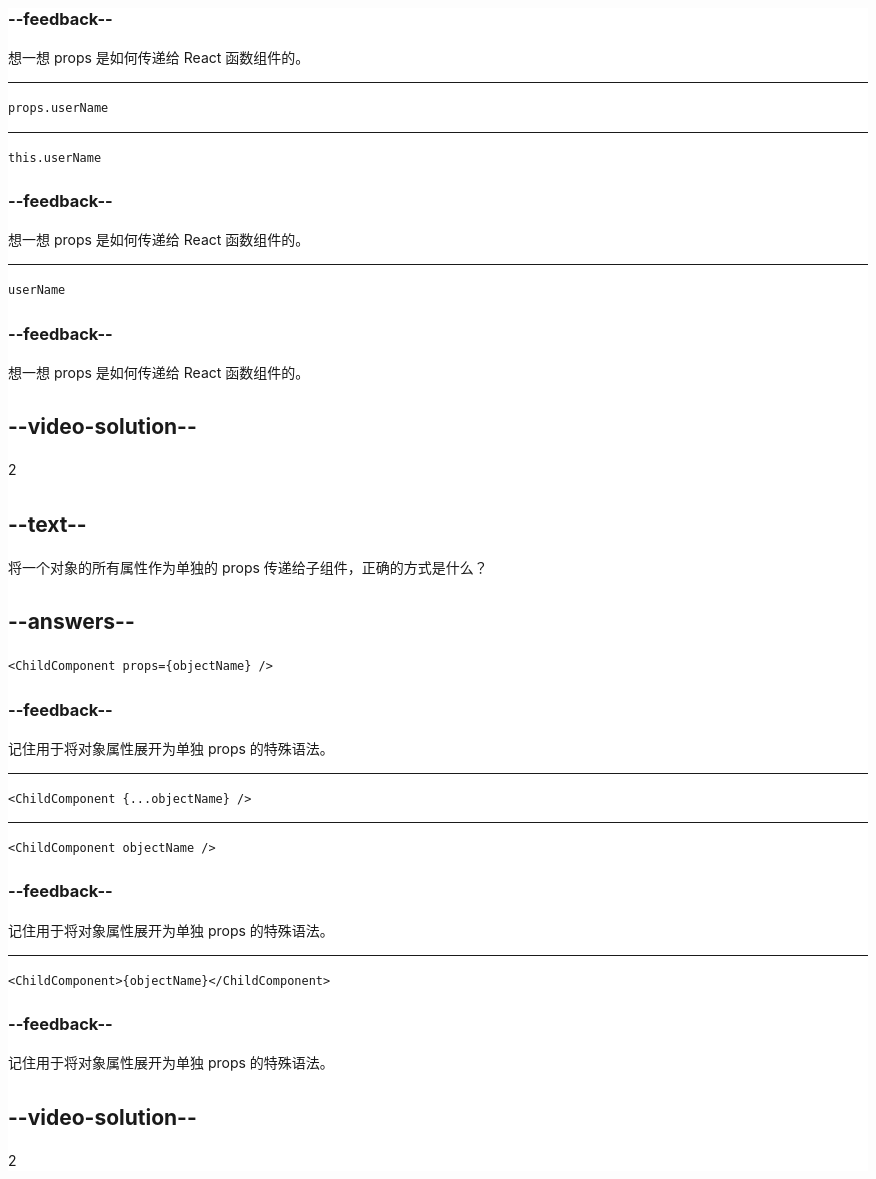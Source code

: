 ### --feedback--

想一想 props 是如何传递给 React 函数组件的。

---

`props.userName`

---

`this.userName`

### --feedback--

想一想 props 是如何传递给 React 函数组件的。

---

`userName`

### --feedback--

想一想 props 是如何传递给 React 函数组件的。

## --video-solution--

2

## --text--

将一个对象的所有属性作为单独的 props 传递给子组件，正确的方式是什么？

## --answers--

`<ChildComponent props={objectName} />`

### --feedback--

记住用于将对象属性展开为单独 props 的特殊语法。

---

`<ChildComponent {...objectName} />`

---

`<ChildComponent objectName />`

### --feedback--

记住用于将对象属性展开为单独 props 的特殊语法。

---

`<ChildComponent>{objectName}</ChildComponent>`

### --feedback--

记住用于将对象属性展开为单独 props 的特殊语法。

## --video-solution--

2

□ □ □ □ □

WORK INSTRUCTIONS:
All the records above must be retyped exactly, except for their pictures.

RESPONSE TO THE TASK:
Source code

: ### --feedback--

想一想 props 是如何传递给 React 函数组件的。

---

`props.userName`

---

`this.userName`

### --feedback--

想一想 props 是如何传递给 React 函数组件的。

---

`userName`

### --feedback--

想一想 props 是如何传递给 React 函数组件的。

## --video-solution--

2

## --text--

将一个对象的所有属性作为单独的 props 传递给子组件，正确的方式是什么？

## --answers--

`<ChildComponent props={objectName} />`

### --feedback--

记住用于将对象属性展开为单独 props 的特殊语法。

---

`<ChildComponent {...objectName} />`

---

`<ChildComponent objectName />`

### --feedback--

记住用于将对象属性展开为单独 props 的特殊语法。

---

`<ChildComponent>{objectName}</ChildComponent>`

### --feedback--

记住用于将对象属性展开为单独 props 的特殊语法。

## --video-solution--

2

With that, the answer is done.